Wordpress - How to Optimize WP site for millions of posts

1. Set the query before WP_Query is run

This seems to be the most important thing to keep in mind when trying to keep database queries to a minimum since the only opportunity to alter the query is, of course, before it is run in the SQL database.

Normal Queries
For a normal query, WordPress uses the wp() function, which in turn calls $wp->main( $query_vars ). The "is_ variables" from conditional tags are set before passing them to WP_Query->get_posts(), which converts it into a MySQL database query and finally stores them in the $wp_query object. It is possible to filter the query before it is actually run in the SQL database.

The pre_get_posts action hooks into this process, allowing you to change the query before it is passed to WP_Query->get_posts().

For example, if you want to filter the query for posts in the "featured" category, you would use add_action( 'pre_get_posts', 'your_function_name' ); and include the in_category conditional tag within your_function_name.

function your_function_name( $query ) {
    if ( $query->in_category( 'featured' ) && $query->is_main_query() ) {
        // Replace 123 with the category ID of the featured category.
        $query->set( 'cat', '123' );
    }
}
add_action( 'pre_get_posts', 'your_function_name' );

See Plugin API/Action Reference/pre get posts « WordPress Codex

Page Requests
As for page templates, such as the archive page for the "featured" category, conditional tags won't work from the pre_get_posts filter. For example, you can't use is_category to check for the archive page because WP_Query has not run.

Instead, you would have to alter the main query for page requests with a new WP_Query which would look something like $query = new WP_Query( 'cat=123' );. This runs the query with the appropriate argument set from the start.

See Class Reference/WP Query « WordPress Codex

2. Saving to the database

You can use the filter wp_insert_post_data ensuring that only the $data relevant to your custom post type are returned to wp_insert_post.

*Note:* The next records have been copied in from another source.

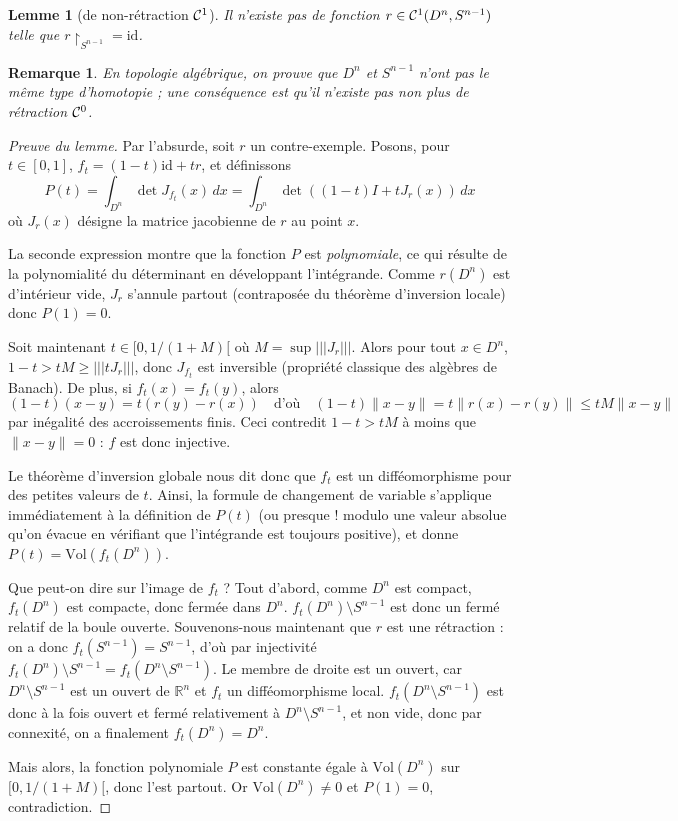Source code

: \documentclass[a4paper, 11pt]{article}
\def\R{\mathbb{R}}
\def\Cf{{\cal{C}}}
\def\Vol{\mathrm{Vol}}
\newtheorem*{lemma}{Lemme}
\newtheorem*{remark}{Remarque}
\begin{document}
\begin{lemma}[de non-rétraction $\Cf^1$]
  Il n'existe pas de fonction $r \in \Cf^1(D^n, S^{n-1})$ telle que
  $r\restriction_{S^{n-1}} = \mathrm{id}$.
\end{lemma}
\begin{remark}
En topologie algébrique, on prouve que $D^n$ et $S^{n-1}$ n'ont pas le même type
d'homotopie ; une conséquence est qu'il n'existe pas non plus de rétraction
$\Cf^0$.
\end{remark}

\begin{proof}[Preuve du lemme]
  Par l'absurde, soit $r$ un contre-exemple.  
  Posons, pour $t \in [0,1]$, $f_t = (1-t)\mathrm{id} + tr$, et définissons
  \[ P(t) = \int_{D^n} \det J_{f_t}(x)\,dx = \int_{D^n} \det ((1-t)I +
    tJ_r(x))\,dx \]
  où $J_r(x)$ désigne la matrice jacobienne de $r$ au point $x$.

  La seconde expression montre que la fonction $P$ est \emph{polynomiale}, ce
  qui résulte de la polynomialité du déterminant en développant l'intégrande.
  Comme $r(D^n)$ est d'intérieur vide, $J_r$ s'annule partout (contraposée du
  théorème d'inversion locale) donc $P(1) = 0$.

  Soit maintenant $t \in [0,1/(1+M)[$ où $M = \sup |||J_r|||$. Alors pour tout
  $x \in D^n$, $1-t > tM \geq |||tJ_r|||$, donc $J_{f_t}$ est inversible
  (propriété classique des algèbres de Banach). De plus, si $f_t(x) = f_t(y)$,
  alors
  \[(1-t)(x-y) = t(r(y) - r(x)) \quad \text{d'où} \quad
    (1-t)\|x-y\| = t\|r(x) - r(y)\| \leq tM\|x-y\| \]
  par inégalité des accroissements finis. Ceci contredit $1-t > tM$
  à moins que $\|x-y\| = 0$ : $f$ est donc injective.

  Le théorème d'inversion globale nous dit donc que $f_t$ est un difféomorphisme
  pour des petites valeurs de $t$. Ainsi, la formule de changement de variable
  s'applique immédiatement à la définition de $P(t)$ (ou presque ! modulo une
  valeur absolue qu'on évacue en vérifiant que l'intégrande est toujours
  positive), et donne $P(t) = \Vol(f_t(D^n))$.

  Que peut-on dire sur l'image de $f_t$ ? Tout d'abord, comme $D^n$ est compact,
  $f_t(D^n)$ est compacte, donc fermée dans $D^n$. $f_t(D^n)\setminus S^{n-1}$
  est donc un fermé relatif de la boule ouverte. Souvenons-nous maintenant que
  $r$ est une rétraction : on a donc $f_t(S^{n-1}) = S^{n-1}$, d'où par
  injectivité $f_t(D^n)\setminus S^{n-1} = f_t(D^n \setminus S^{n-1})$. Le
  membre de droite est un ouvert, car $D^n \setminus S^{n-1}$ est un ouvert de
  $\R^n$ et $f_t$ un difféomorphisme local. $f_t(D^n\setminus S^{n-1})$ est donc
  à la fois ouvert et fermé relativement à $D^n \setminus S^{n-1}$, et non vide,
  donc par connexité, on a finalement $f_t(D^n) = D^n$.

  Mais alors, la fonction polynomiale $P$ est constante égale à $\Vol(D^n)$ sur
  $[0,1/(1+M)[$, donc l'est partout. Or $\Vol(D^n) \neq 0$ et $P(1) = 0$,
  contradiction.
\end{proof}
\end{document}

Be sure to include a conditional statement to check for your custom post type.
Plugin API/Filter Reference/wp insert post data « WordPress Codex

This hook is called by the wp_insert_post function, which is called by wp_update_post when you update your custom post type, usually by saving a draft or publishing the post.

You'll have to benchmark it yourself though as I can't personally speak as to the optimization significance of reducing the data that is updated in the database.

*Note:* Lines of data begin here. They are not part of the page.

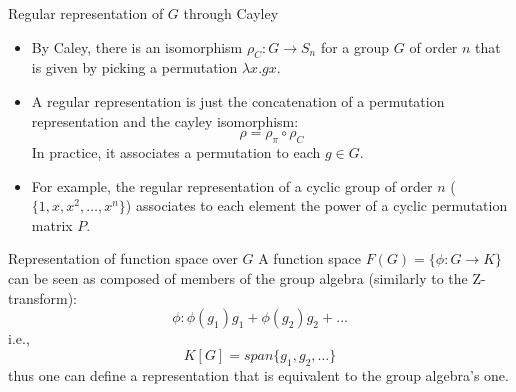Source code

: \documentclass[presentation]{beamer}
\begin{document}
\begin{frame}[label={sec:org08ccdc6}]{Regular representation of \(G\) through Cayley}
\begin{itemize}
\item By Caley, there is an isomorphism \(\rho_C: G \rightarrow S_n\) for a group
\(G\) of order \(n\) that is given by picking a permutation \(\lambda x.gx\).

\item A regular representation is just the concatenation of a permutation
representation and the cayley isomorphism: $$\rho = \rho_{\pi} \circ
      \rho_{C}$$ In practice, it associates a permutation to each \(g \in G\).

\item For example, the regular representation of a cyclic group of order \(n\)
(\(\{1,x,x^2,\ldots, x^n\}\)) associates to each element the power of a
cyclic permutation matrix \(P\).
\end{itemize}
\end{frame}

\begin{frame}[label={sec:orgca2bcae}]{Representation of function space over \(G\)}
A function space \(F(G) = \{ \phi: G \rightarrow K \}\) can be seen as composed
of members of the group algebra (similarly to the Z-transform): $$\phi:
    \phi(g_1)g_1 + \phi(g_2)g_2 + \ldots$$ i.e., $$K[G]=span\{g_1, g_2, \ldots
    \}$$ thus one can define a representation that is equivalent to the group
algebra's one.
\end{frame}
\end{document}
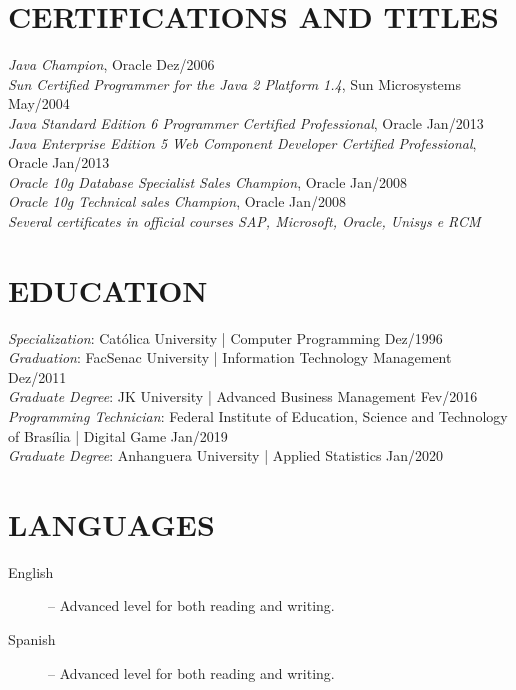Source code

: \documentclass{res}
\begin{document}
\begin{resume}
		\section{CERTIFICATIONS AND TITLES}
		\vspace{8pt}
		{\sl Java Champion}, Oracle \hfill Dez/2006 \\
		{\sl Sun Certified Programmer for the Java 2 Platform 1.4}, Sun Microsystems \hfill May/2004 \\
		{\sl Java Standard Edition 6 Programmer Certified Professional}, Oracle \hfill Jan/2013 \\
		{\sl Java Enterprise Edition 5 Web Component Developer Certified Professional}, Oracle \hfill Jan/2013 \\
		{\sl Oracle 10g Database Specialist Sales Champion}, Oracle \hfill Jan/2008 \\
		{\sl Oracle 10g Technical sales Champion}, Oracle \hfill Jan/2008 \\
		{\sl Several certificates in official courses SAP, Microsoft, Oracle, Unisys e RCM}
		
		\section{EDUCATION}
		\vspace{8pt} 
		{\sl Specialization}: Católica University | Computer Programming
		\hfill Dez/1996 \\
		{\sl Graduation}: FacSenac University | Information Technology Management
		\hfill Dez/2011 \\
		{\sl Graduate Degree}: JK University | Advanced Business Management 
		\hfill Fev/2016 \\
		{\sl Programming Technician}: Federal Institute of Education, Science and Technology of Brasília | Digital Game
		\hfill Jan/2019 \\		
		{\sl Graduate Degree}: Anhanguera University | Applied Statistics
		\hfill Jan/2020
		
		\section{LANGUAGES} 
		\vspace{18pt}
		\begin{description}
			\item[English] -- Advanced level for both reading and writing.
			\item[Spanish] -- Advanced level for both reading and writing.
		\end{description}
		

\end{resume}
\end{document}
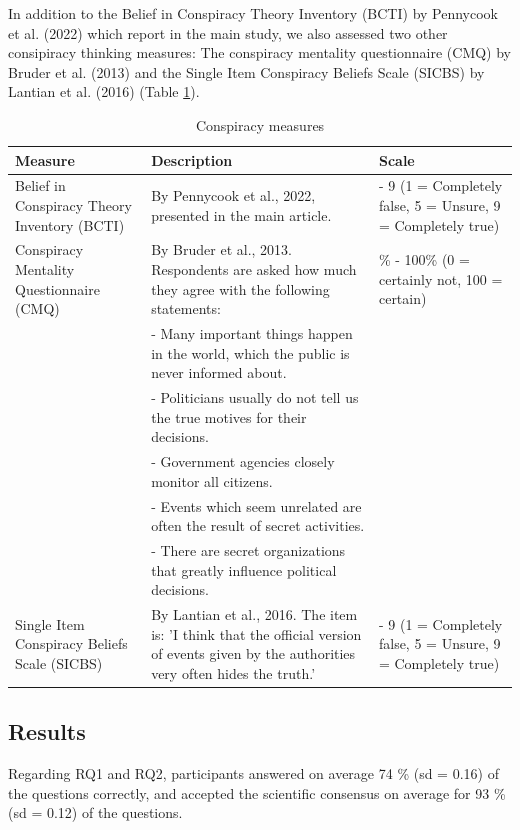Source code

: \documentclass[
  doc,floatsintext]{apa6}
\begin{document}
In addition to the Belief in Conspiracy Theory Inventory (BCTI) by Pennycook et al. (2022) which report in the main study, we also assessed two other consipiracy thinking measures: The conspiracy mentality questionnaire (CMQ) by Bruder et al. (2013) and the Single Item Conspiracy Beliefs Scale (SICBS) by Lantian et al. (2016) (Table \ref{tab:overview-conspiracy-measures}).

\begingroup\fontsize{8}{10}\selectfont

\begin{longtable}[t]{>{\raggedright\arraybackslash}p{10em}>{\raggedright\arraybackslash}p{20em}>{\raggedright\arraybackslash}p{10em}}
\caption{\label{tab:overview-conspiracy-measures}Conspiracy measures}\\
\toprule
Measure & Description & Scale\\
\midrule
Belief in Conspiracy Theory Inventory (BCTI) & By Pennycook et al., 2022, presented in the main article. & 1 - 9 (1 = Completely false, 5 = Unsure, 9 = Completely true)\\
Conspiracy Mentality Questionnaire (CMQ) & By Bruder et al., 2013. Respondents are asked how much they agree with the following statements: & 0\% - 100\% (0 = certainly not, 100 = certain)\\
 & - Many important things happen in the world, which the public is never informed about. & \\
 & - Politicians usually do not tell us the true motives for their decisions. & \\
 & - Government agencies closely monitor all citizens. & \\
\addlinespace
 & - Events which seem unrelated are often the result of secret activities. & \\
 & - There are secret organizations that greatly influence political decisions. & \\
Single Item Conspiracy Beliefs Scale (SICBS) & By Lantian et al., 2016. The item is: 'I think that the official version of events given by the authorities very often hides the truth.' & 1 - 9 (1 = Completely false, 5 = Unsure, 9 = Completely true)\\
\bottomrule
\end{longtable}
\endgroup{}

\subsection{Results}\label{results-1}

Regarding RQ1 and RQ2, participants answered on average 74 \% (sd = 0.16) of the questions correctly, and accepted the scientific consensus on average for 93 \% (sd = 0.12) of the questions.
\end{document}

3. Do custom post types affect performance?

In my experience, custom post types are a powerful tool for managing content. I don't know of any other way to manage posts in all the ways that it allows in a manner that would use less resources. I would personally focus on finding ways to reduce the number of queries made wherever possible.

There used to be a performance issue related to permalink structure causing it to take a hit when it begins with text instead of a number.3 This was particularly troublesome for sites hosting a large number of pages, but has been solved since WordPress version 3.3.

I'm only bringing up permalinks here because the slug is usually the first part of the permalink structure which may or may not have affected performance prior to version 3.3. Aside from that I'm not aware of any performance issues that arise from the use of custom post types.

Other Performance Options

Transients
This isn't a replacement for keeping queries to a minimum in your code, but you can use set_transient to store the queries for some time so that new queries are not necessary. Here is the example used in Dave Clements' post. Also, note that he recommends adding a save_post action to delete the transient any time a given post type is updated.

<?php // IN THE SPOTLIGHT QUERY
if( false === ( $its_query = get_transient( 'its_query' ) ) ) {
    $pttimestamp = time() + get_option('gmt_offset') * 60*60;
    $its_query = new WP_Query( array(
        'post_type' => 'spotlight',
        'posts_per_page' => 1,
            'post__not_in' => $do_not_duplicate,
        'meta_query' => array(
            array(
                'key' => '_hpc_spotlight_end_time',
                'value' => $pttimestamp,
                'compare' => '>'
            )
        )
    ) );
    set_transient( 'its_query', $its_query, 60*60*4 );
}
if( have_posts() ) { // HIDE SECTION IF NO CURRENT ITS FEATURE ?>
    // LOOP GOES HERE: NOT IMPORTANT TO EXAMPLE
<?php } ?>

More query optimization
Thomas Griffin has a few good tips in his Optimize WordPress Queries tutorial. Here's a brief list of his suggestions:

  • Set 'cache_results' => false in one-off queries if your server is not using persistent caching such as Memcached. One-off queries are described as "queries that are used to show small amounts of data. It could be that you just want to display linked post titles related to the current post, or you may want to display a dropdown of posts to select for a particular option setting."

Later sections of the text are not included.